[Collected data]
------------------------
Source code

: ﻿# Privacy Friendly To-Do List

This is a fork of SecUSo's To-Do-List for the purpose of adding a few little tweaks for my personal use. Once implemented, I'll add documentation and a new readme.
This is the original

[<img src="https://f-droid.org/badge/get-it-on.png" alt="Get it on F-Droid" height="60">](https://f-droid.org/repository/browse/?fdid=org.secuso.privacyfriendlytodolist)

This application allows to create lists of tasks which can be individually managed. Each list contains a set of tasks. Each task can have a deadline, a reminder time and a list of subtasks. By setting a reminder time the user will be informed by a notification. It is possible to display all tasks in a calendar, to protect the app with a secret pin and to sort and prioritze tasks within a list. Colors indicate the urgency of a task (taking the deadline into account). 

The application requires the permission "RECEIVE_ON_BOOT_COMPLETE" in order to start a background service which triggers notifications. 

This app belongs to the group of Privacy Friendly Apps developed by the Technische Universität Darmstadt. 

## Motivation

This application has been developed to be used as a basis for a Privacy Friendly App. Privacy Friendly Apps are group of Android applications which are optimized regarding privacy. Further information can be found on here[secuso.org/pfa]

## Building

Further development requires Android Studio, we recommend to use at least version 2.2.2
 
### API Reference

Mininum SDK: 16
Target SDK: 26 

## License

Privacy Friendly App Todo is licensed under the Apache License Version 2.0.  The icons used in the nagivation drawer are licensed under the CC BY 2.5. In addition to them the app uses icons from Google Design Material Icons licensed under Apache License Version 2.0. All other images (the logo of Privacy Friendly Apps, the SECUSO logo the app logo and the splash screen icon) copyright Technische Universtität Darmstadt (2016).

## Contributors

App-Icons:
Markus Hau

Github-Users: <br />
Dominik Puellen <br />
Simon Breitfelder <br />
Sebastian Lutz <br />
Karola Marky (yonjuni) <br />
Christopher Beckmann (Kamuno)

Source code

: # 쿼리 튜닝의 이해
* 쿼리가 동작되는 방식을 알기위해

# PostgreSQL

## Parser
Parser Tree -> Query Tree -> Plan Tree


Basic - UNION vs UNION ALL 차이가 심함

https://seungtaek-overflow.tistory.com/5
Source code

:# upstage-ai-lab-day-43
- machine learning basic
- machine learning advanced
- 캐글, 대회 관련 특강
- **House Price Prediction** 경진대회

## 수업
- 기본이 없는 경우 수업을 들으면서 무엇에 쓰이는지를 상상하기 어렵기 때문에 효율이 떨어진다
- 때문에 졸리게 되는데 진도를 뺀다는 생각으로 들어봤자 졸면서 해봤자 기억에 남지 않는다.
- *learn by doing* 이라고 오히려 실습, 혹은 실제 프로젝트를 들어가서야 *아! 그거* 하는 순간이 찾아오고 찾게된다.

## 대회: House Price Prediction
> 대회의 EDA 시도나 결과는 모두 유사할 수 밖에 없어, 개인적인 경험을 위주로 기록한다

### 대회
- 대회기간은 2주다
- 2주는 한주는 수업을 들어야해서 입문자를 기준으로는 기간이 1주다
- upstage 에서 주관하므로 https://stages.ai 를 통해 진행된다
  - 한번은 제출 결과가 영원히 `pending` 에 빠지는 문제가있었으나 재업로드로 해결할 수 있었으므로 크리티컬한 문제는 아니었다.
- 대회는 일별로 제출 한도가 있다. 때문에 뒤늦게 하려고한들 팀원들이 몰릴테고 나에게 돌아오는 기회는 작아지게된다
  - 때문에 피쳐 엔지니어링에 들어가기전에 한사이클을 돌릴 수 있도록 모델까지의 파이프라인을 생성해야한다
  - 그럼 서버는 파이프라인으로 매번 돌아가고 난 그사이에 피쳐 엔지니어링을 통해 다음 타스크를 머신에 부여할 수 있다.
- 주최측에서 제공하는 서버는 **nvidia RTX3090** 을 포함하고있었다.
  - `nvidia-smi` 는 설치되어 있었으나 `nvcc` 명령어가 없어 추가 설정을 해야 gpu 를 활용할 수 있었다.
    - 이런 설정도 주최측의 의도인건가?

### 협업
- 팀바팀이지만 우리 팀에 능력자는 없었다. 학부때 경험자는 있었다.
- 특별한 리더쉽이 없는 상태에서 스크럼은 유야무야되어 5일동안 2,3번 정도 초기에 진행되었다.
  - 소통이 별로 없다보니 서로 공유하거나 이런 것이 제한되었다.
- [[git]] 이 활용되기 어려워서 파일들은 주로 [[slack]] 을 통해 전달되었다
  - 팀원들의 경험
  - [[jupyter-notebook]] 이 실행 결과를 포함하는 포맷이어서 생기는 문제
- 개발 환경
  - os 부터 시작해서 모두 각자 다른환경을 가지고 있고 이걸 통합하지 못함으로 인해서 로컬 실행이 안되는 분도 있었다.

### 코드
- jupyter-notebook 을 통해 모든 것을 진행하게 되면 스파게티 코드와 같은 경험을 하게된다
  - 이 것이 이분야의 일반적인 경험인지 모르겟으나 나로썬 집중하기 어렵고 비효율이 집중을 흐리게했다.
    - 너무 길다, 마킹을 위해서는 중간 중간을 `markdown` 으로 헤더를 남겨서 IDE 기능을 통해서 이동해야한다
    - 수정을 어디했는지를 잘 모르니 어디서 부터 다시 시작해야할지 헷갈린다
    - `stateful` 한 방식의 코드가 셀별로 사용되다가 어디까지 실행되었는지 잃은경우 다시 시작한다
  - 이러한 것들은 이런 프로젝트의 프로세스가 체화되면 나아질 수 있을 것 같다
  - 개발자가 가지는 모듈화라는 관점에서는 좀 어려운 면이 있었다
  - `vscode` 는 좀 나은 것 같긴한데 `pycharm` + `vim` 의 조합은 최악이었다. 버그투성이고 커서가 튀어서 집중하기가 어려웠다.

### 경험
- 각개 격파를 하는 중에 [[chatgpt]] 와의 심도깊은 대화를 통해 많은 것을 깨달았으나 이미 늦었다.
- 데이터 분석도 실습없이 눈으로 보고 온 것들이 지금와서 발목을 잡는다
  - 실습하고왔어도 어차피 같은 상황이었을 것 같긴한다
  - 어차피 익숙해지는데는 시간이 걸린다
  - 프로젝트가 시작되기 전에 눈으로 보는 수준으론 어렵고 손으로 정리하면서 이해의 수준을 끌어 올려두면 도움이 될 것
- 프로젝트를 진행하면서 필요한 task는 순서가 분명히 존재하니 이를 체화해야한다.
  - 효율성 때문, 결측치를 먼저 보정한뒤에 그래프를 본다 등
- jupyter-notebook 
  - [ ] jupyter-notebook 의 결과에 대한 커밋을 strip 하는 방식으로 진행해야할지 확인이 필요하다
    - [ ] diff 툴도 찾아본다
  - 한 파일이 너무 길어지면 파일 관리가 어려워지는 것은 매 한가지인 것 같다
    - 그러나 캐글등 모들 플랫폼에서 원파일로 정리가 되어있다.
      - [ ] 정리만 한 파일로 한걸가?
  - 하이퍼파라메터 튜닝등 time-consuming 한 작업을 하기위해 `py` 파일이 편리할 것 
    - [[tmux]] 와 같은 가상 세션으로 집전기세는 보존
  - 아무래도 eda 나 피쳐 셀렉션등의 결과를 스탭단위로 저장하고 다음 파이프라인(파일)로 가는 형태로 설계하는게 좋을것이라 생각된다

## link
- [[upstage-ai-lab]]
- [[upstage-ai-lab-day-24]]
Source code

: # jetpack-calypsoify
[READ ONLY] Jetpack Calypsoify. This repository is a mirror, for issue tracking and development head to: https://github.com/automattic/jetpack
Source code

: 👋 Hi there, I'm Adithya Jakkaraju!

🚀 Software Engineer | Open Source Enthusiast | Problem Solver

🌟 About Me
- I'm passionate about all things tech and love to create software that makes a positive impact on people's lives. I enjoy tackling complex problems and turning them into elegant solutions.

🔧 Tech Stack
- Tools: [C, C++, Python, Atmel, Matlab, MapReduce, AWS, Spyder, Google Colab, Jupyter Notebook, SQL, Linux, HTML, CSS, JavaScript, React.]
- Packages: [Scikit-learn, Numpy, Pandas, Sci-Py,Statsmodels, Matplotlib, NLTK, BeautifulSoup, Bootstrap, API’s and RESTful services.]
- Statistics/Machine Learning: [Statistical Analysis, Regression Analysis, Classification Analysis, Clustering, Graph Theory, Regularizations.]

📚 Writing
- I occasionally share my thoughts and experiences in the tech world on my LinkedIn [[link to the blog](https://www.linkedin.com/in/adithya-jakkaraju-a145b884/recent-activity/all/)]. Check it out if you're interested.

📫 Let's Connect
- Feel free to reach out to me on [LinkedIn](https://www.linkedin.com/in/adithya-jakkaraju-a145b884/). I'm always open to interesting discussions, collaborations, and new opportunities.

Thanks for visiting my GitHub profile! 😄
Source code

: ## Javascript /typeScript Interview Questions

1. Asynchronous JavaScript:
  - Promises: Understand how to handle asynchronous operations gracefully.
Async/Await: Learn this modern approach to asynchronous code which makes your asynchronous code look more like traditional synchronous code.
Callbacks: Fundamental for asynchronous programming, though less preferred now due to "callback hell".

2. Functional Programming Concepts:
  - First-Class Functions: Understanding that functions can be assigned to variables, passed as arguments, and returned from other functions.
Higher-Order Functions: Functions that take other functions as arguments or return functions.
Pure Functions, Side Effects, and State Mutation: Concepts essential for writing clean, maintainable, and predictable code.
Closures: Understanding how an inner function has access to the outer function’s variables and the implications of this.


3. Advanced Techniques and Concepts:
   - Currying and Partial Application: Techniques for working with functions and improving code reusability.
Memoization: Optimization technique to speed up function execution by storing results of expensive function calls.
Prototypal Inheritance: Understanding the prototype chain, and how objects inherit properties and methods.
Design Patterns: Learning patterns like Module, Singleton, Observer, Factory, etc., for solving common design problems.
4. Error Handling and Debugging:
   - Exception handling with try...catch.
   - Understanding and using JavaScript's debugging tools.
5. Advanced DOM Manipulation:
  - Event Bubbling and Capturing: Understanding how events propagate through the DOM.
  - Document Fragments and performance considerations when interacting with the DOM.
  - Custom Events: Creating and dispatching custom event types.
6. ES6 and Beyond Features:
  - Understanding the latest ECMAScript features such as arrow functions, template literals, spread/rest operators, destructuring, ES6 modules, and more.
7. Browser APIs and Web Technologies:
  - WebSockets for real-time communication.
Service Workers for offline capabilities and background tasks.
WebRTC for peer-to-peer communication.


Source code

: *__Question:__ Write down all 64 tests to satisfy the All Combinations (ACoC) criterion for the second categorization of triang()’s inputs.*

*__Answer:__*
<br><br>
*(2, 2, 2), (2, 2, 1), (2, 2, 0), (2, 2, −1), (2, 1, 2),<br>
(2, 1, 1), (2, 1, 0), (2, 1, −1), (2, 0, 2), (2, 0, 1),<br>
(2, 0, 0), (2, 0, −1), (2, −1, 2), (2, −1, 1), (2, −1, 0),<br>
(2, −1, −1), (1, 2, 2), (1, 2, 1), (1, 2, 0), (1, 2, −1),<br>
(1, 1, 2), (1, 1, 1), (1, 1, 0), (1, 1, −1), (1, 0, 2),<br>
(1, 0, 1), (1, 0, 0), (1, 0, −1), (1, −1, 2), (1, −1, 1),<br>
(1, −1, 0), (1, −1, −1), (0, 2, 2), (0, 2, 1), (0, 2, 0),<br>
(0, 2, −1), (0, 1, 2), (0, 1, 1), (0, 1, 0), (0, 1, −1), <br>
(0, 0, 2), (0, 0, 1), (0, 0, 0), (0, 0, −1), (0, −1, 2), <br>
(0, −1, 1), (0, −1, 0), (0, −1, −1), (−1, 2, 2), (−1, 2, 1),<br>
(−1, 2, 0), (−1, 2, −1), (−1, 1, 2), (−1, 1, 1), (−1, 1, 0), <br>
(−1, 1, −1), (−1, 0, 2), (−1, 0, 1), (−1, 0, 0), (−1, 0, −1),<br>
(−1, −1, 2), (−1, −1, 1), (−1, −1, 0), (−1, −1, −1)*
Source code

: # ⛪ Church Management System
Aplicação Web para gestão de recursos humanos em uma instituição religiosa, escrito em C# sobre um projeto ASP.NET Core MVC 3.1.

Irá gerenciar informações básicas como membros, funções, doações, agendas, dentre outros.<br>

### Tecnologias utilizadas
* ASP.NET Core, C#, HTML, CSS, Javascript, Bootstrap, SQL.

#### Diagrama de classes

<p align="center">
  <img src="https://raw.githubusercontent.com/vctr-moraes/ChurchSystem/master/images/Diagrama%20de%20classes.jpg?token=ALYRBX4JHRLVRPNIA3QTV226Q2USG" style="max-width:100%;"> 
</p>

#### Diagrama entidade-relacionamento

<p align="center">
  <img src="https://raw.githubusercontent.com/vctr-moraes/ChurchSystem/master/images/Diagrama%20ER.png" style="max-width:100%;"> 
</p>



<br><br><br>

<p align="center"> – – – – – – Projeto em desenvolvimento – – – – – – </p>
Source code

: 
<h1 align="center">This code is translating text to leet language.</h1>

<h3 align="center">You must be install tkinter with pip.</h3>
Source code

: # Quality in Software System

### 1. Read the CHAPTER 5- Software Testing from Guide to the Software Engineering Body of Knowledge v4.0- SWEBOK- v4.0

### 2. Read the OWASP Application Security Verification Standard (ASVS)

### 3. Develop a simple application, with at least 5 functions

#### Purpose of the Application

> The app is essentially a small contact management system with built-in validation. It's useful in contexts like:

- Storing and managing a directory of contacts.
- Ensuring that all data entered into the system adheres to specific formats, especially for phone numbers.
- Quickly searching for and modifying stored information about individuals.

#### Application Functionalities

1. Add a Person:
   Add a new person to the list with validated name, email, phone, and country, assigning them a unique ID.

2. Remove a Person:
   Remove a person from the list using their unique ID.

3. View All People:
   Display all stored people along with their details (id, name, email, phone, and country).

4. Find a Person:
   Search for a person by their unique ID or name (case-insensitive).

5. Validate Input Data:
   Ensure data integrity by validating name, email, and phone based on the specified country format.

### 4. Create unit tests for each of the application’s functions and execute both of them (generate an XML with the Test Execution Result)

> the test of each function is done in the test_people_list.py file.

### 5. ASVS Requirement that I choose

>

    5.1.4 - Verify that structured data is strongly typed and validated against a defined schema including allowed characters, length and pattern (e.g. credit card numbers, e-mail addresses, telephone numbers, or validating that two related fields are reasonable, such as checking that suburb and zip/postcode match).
------------------------
## TASK OBJECTIVE:
Nothing but a number should be given: the count of lines in the records that contain the word "Bootstrap".

## ANSWER BOX:
2